Return the records below exactly; pictures stay out.

-.-.-

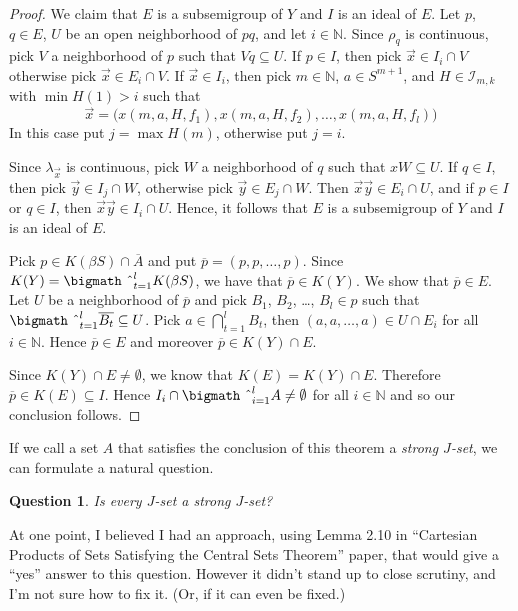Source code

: \documentclass[12pt]{letter}
\theoremstyle{plain}
\newtheorem*{ques}{Question}
\theoremstyle{definition}
\newcommand{\bbN}{\mathbb{N}}
\newcommand{\calI}{\mathcal{I}}
\newcommand{\bigtimes}{\hbox{\bigmath \char'2}}
\begin{document}
\begin{letter}{}
\begin{proof}
  We claim that $E$ is a subsemigroup of $Y$ and $I$ is an ideal of
  $E$. 
  Let $p$, $q \in E$, $U$ be an open neighborhood of $pq$, and let $i
  \in \bbN$. 
  Since $\rho_q$ is continuous, pick $V$ a neighborhood of $p$ such
  that $Vq \subseteq U$. 
  If $p \in I$, then pick $\vec{x} \in I_i \cap V$ otherwise pick
  $\vec{x} \in E_i \cap V$.
  If $\vec{x} \in I_i$, then pick $m \in \bbN$, $a \in S^{m+1}$, and
  $H \in \calI_{m,k}$ with $\min H(1) > i$ such that
  \[
    \vec{x} = \bigl( x(m, a, H, f_1), x(m, a, H, f_2), \ldots, x(m,
    a, H, f_l) \bigr)
  \]
  In this case put $j = \max H(m)$, otherwise put $j=i$. 

  Since $\lambda_{\vec{x}}$ is continuous, pick $W$ a neighborhood of
  $q$ such that $xW \subseteq U$. 
  If $q \in I$, then pick $\vec{y} \in I_j \cap W$, otherwise pick
  $\vec{y} \in E_j \cap W$.
  Then $\vec{x} \vec{y} \in E_i \cap U$, and if $p \in I$ or $q \in
  I$, then $\vec{x} \vec{y} \in I_i \cap U$. 
  Hence, it follows that $E$ is a subsemigroup of $Y$ and $I$ is an
  ideal of $E$.

  Pick $p \in K(\beta S) \cap \overline{A}$ and put $\overline{p} =
  (p, p, \ldots, p)$. 
  Since $K(Y) = \bigtimes_{t=1}^l K(\beta S)$, we have that
  $\overline{p} \in K(Y)$. 
  We show that $\overline{p} \in E$.
  Let $U$ be a neighborhood of $\overline{p}$ and pick $B_1$, $B_2$,
  \dots, $B_l \in p$ such that $\bigtimes_{t=1}^l \overline{B_t}
  \subseteq U$. 
  Pick $a \in \bigcap_{t=1}^l B_t$, then $(a, a, \ldots, a) \in U \cap
  E_i$ for all $i \in \bbN$. 
  Hence $\overline{p} \in E$ and moreover $\overline{p} \in K(Y) \cap
  E$.

  Since $K(Y) \cap E \ne \emptyset$, we know that $K(E) = K(Y) \cap
  E$.
  Therefore $\overline{p} \in K(E) \subseteq I$.
  Hence $I_i \cap \bigtimes_{i=1}^l A \ne \emptyset$ for all $i \in
  \bbN$ and so our conclusion follows.
\end{proof}

If we call a set $A$ that satisfies the conclusion of this theorem a
\textsl{strong $J$-set}, we can formulate a natural question. 

\begin{ques}
  Is every $J$-set a strong $J$-set?
\end{ques}

At one point, I believed I had an approach, using Lemma 2.10 in
``Cartesian Products of Sets Satisfying the Central Sets Theorem''
paper, that would give a ``yes'' answer to this question. 
However it didn't stand up to close scrutiny, and I'm not sure how to
fix it. (Or, if it can even be fixed.)


\end{letter}
\end{document}
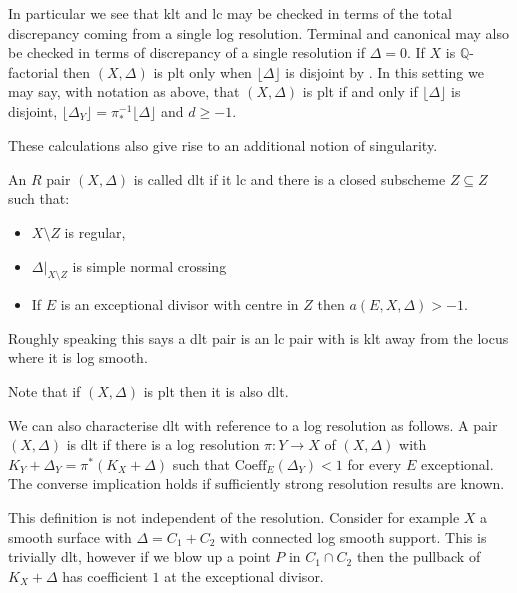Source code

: In particular we see that klt and lc may be checked in terms of the total discrepancy coming from a single log resolution. Terminal and canonical may also be checked in terms of discrepancy of a single resolution if $\Delta=0$. If $X$ is $\mathbb{Q}$-factorial then $(X,\Delta)$ is plt only when $\lfloor \Delta \rfloor$ is disjoint by \cite[Lemma 2.28]{bhatt2020}. In this setting we may say, with notation as above, that $(X,\Delta)$ is plt if and only if $\lfloor \Delta \rfloor$ is disjoint, $\lfloor \Delta_{Y} \rfloor=\pi_{*}^{-1}\lfloor \Delta \rfloor$ and $d \geq -1$.

These calculations also give rise to an additional notion of singularity.

\begin{definition}
	An $R$ pair $(X,\Delta)$ is called dlt if it lc and there is a closed subscheme $Z \subseteq Z$ such that:
	
	\begin{itemize}
		\item $X\setminus Z$ is regular, 
		\item $\Delta|_{X\setminus Z}$ is simple normal crossing
		\item If $E$ is an exceptional divisor with centre in $Z$ then $a(E,X,\Delta) > -1$.
	\end{itemize}
	
	
	 
\end{definition}

Roughly speaking this says a dlt pair is an lc pair with is klt away from the locus where it is log smooth.

Note that if $(X,\Delta)$ is plt then it is also dlt. 

\begin{remark}
	
	We can also characterise dlt with reference to a log resolution as follows. A pair $(X,\Delta)$ is dlt if there is a log resolution $\pi\colon Y \to X$ of $(X,\Delta)$ with $K_{Y}+\Delta_{Y}=\pi^{*}(K_{X}+\Delta)$ such that $\text{Coeff}_{E}(\Delta_{Y}) < 1$ for every $E$ exceptional. The converse implication holds if sufficiently strong resolution results are known. 
	
	This definition is not independent of the resolution. Consider for example $X$ a smooth surface with $\Delta=C_{1}+C_{2}$ with connected log smooth support. This is trivially dlt, however if we blow up a point $P$ in $C_{1}\cap C_{2}$ then the pullback of $K_{X}+\Delta$ has coefficient $1$ at the exceptional divisor.

\end{remark}

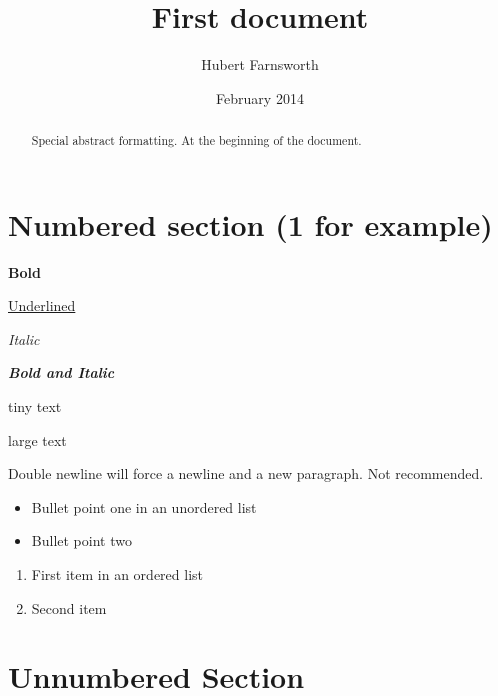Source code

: \documentclass[12pt, a4paper]{article} %
\title{First document}
\author{Hubert Farnsworth}
\date{February 2014} %
\begin{document}

\maketitle %

\tableofcontents %



\begin{abstract}
Special abstract formatting. At the beginning of the document.
\end{abstract}



\section{Numbered section (1 for example)}

\textbf{Bold}

\underline{Underlined} 

\textit{Italic}

\textbf{\textit{Bold and Italic}}

{\tiny tiny text}

{\LARGE large text}



Double newline will force a newline and a new paragraph. Not recommended.



\begin{itemize}
  \item Bullet point one in an unordered list
  \item Bullet point two
\end{itemize}

\begin{enumerate}
  \item First item in an ordered list
  \item Second item
\end{enumerate}



\section*{Unnumbered Section} %
\end{document}
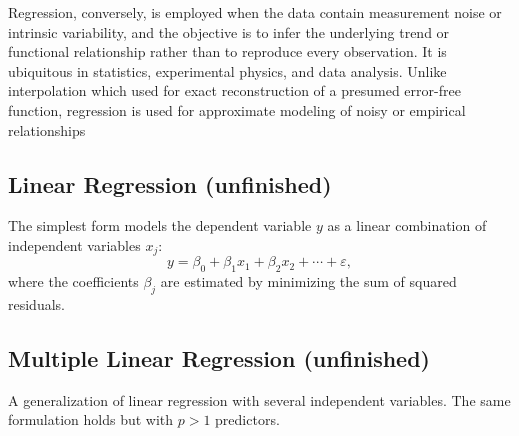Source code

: \documentclass[../../../main.tex]{subfiles}
\begin{document}
Regression, conversely, is employed when the data contain measurement noise or intrinsic variability, and the objective is to infer the underlying trend or functional relationship rather than to reproduce every observation.
It is ubiquitous in statistics, experimental physics, and data analysis.
Unlike interpolation which used for exact reconstruction of a presumed error-free function, regression is used for approximate modeling of noisy or empirical relationships

\subsection{Linear Regression (unfinished)}
The simplest form models the dependent variable \( y \) as a linear combination of independent variables \( x_j \):
\begin{equation*}
    y = \beta_0 + \beta_1 x_1 + \beta_2 x_2 + \cdots + \varepsilon,
\end{equation*}
where the coefficients \( \beta_j \) are estimated by minimizing the sum of squared residuals.

\subsection{Multiple Linear Regression (unfinished)}
A generalization of linear regression with several independent variables.
The same formulation holds but with \( p > 1 \) predictors.
\end{document}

-.-.-

● **Response below**:
Source code

: \documentclass[12pt]{letter}
\theoremstyle{plain}
\newtheorem*{ques}{Question}
\theoremstyle{definition}
\newcommand{\bbN}{\mathbb{N}}
\newcommand{\calI}{\mathcal{I}}
\newcommand{\bigtimes}{\hbox{\bigmath \char'2}}
\begin{document}
\begin{letter}{}
\begin{proof}
  We claim that $E$ is a subsemigroup of $Y$ and $I$ is an ideal of
  $E$. 
  Let $p$, $q \in E$, $U$ be an open neighborhood of $pq$, and let $i
  \in \bbN$. 
  Since $\rho_q$ is continuous, pick $V$ a neighborhood of $p$ such
  that $Vq \subseteq U$. 
  If $p \in I$, then pick $\vec{x} \in I_i \cap V$ otherwise pick
  $\vec{x} \in E_i \cap V$.
  If $\vec{x} \in I_i$, then pick $m \in \bbN$, $a \in S^{m+1}$, and
  $H \in \calI_{m,k}$ with $\min H(1) > i$ such that
  \[
    \vec{x} = \bigl( x(m, a, H, f_1), x(m, a, H, f_2), \ldots, x(m,
    a, H, f_l) \bigr)
  \]
  In this case put $j = \max H(m)$, otherwise put $j=i$. 

  Since $\lambda_{\vec{x}}$ is continuous, pick $W$ a neighborhood of
  $q$ such that $xW \subseteq U$. 
  If $q \in I$, then pick $\vec{y} \in I_j \cap W$, otherwise pick
  $\vec{y} \in E_j \cap W$.
  Then $\vec{x} \vec{y} \in E_i \cap U$, and if $p \in I$ or $q \in
  I$, then $\vec{x} \vec{y} \in I_i \cap U$. 
  Hence, it follows that $E$ is a subsemigroup of $Y$ and $I$ is an
  ideal of $E$.

  Pick $p \in K(\beta S) \cap \overline{A}$ and put $\overline{p} =
  (p, p, \ldots, p)$. 
  Since $K(Y) = \bigtimes_{t=1}^l K(\beta S)$, we have that
  $\overline{p} \in K(Y)$. 
  We show that $\overline{p} \in E$.
  Let $U$ be a neighborhood of $\overline{p}$ and pick $B_1$, $B_2$,
  \dots, $B_l \in p$ such that $\bigtimes_{t=1}^l \overline{B_t}
  \subseteq U$. 
  Pick $a \in \bigcap_{t=1}^l B_t$, then $(a, a, \ldots, a) \in U \cap
  E_i$ for all $i \in \bbN$. 
  Hence $\overline{p} \in E$ and moreover $\overline{p} \in K(Y) \cap
  E$.

  Since $K(Y) \cap E \ne \emptyset$, we know that $K(E) = K(Y) \cap
  E$.
  Therefore $\overline{p} \in K(E) \subseteq I$.
  Hence $I_i \cap \bigtimes_{i=1}^l A \ne \emptyset$ for all $i \in
  \bbN$ and so our conclusion follows.
\end{proof}

If we call a set $A$ that satisfies the conclusion of this theorem a
\textsl{strong $J$-set}, we can formulate a natural question. 

\begin{ques}
  Is every $J$-set a strong $J$-set?
\end{ques}

At one point, I believed I had an approach, using Lemma 2.10 in
``Cartesian Products of Sets Satisfying the Central Sets Theorem''
paper, that would give a ``yes'' answer to this question. 
However it didn't stand up to close scrutiny, and I'm not sure how to
fix it. (Or, if it can even be fixed.)


\end{letter}
\end{document}
Source code

: In particular we see that klt and lc may be checked in terms of the total discrepancy coming from a single log resolution. Terminal and canonical may also be checked in terms of discrepancy of a single resolution if $\Delta=0$. If $X$ is $\mathbb{Q}$-factorial then $(X,\Delta)$ is plt only when $\lfloor \Delta \rfloor$ is disjoint by \cite[Lemma 2.28]{bhatt2020}. In this setting we may say, with notation as above, that $(X,\Delta)$ is plt if and only if $\lfloor \Delta \rfloor$ is disjoint, $\lfloor \Delta_{Y} \rfloor=\pi_{*}^{-1}\lfloor \Delta \rfloor$ and $d \geq -1$.

These calculations also give rise to an additional notion of singularity.

\begin{definition}
	An $R$ pair $(X,\Delta)$ is called dlt if it lc and there is a closed subscheme $Z \subseteq Z$ such that:
	
	\begin{itemize}
		\item $X\setminus Z$ is regular, 
		\item $\Delta|_{X\setminus Z}$ is simple normal crossing
		\item If $E$ is an exceptional divisor with centre in $Z$ then $a(E,X,\Delta) > -1$.
	\end{itemize}
	
	
	 
\end{definition}

Roughly speaking this says a dlt pair is an lc pair with is klt away from the locus where it is log smooth.

Note that if $(X,\Delta)$ is plt then it is also dlt. 

\begin{remark}
	
	We can also characterise dlt with reference to a log resolution as follows. A pair $(X,\Delta)$ is dlt if there is a log resolution $\pi\colon Y \to X$ of $(X,\Delta)$ with $K_{Y}+\Delta_{Y}=\pi^{*}(K_{X}+\Delta)$ such that $\text{Coeff}_{E}(\Delta_{Y}) < 1$ for every $E$ exceptional. The converse implication holds if sufficiently strong resolution results are known. 
	
	This definition is not independent of the resolution. Consider for example $X$ a smooth surface with $\Delta=C_{1}+C_{2}$ with connected log smooth support. This is trivially dlt, however if we blow up a point $P$ in $C_{1}\cap C_{2}$ then the pullback of $K_{X}+\Delta$ has coefficient $1$ at the exceptional divisor.

\end{remark}

Source code

: \documentclass[12pt, a4paper]{article} %
\title{First document}
\author{Hubert Farnsworth}
\date{February 2014} %
\begin{document}

\maketitle %

\tableofcontents %



\begin{abstract}
Special abstract formatting. At the beginning of the document.
\end{abstract}



\section{Numbered section (1 for example)}

\textbf{Bold}

\underline{Underlined} 

\textit{Italic}

\textbf{\textit{Bold and Italic}}

{\tiny tiny text}

{\LARGE large text}



Double newline will force a newline and a new paragraph. Not recommended.



\begin{itemize}
  \item Bullet point one in an unordered list
  \item Bullet point two
\end{itemize}

\begin{enumerate}
  \item First item in an ordered list
  \item Second item
\end{enumerate}



\section*{Unnumbered Section} %
\end{document}
Source code

: \documentclass[../../../main.tex]{subfiles}
\begin{document}
Regression, conversely, is employed when the data contain measurement noise or intrinsic variability, and the objective is to infer the underlying trend or functional relationship rather than to reproduce every observation.
It is ubiquitous in statistics, experimental physics, and data analysis.
Unlike interpolation which used for exact reconstruction of a presumed error-free function, regression is used for approximate modeling of noisy or empirical relationships

\subsection{Linear Regression (unfinished)}
The simplest form models the dependent variable \( y \) as a linear combination of independent variables \( x_j \):
\begin{equation*}
    y = \beta_0 + \beta_1 x_1 + \beta_2 x_2 + \cdots + \varepsilon,
\end{equation*}
where the coefficients \( \beta_j \) are estimated by minimizing the sum of squared residuals.

\subsection{Multiple Linear Regression (unfinished)}
A generalization of linear regression with several independent variables.
The same formulation holds but with \( p > 1 \) predictors.
\end{document}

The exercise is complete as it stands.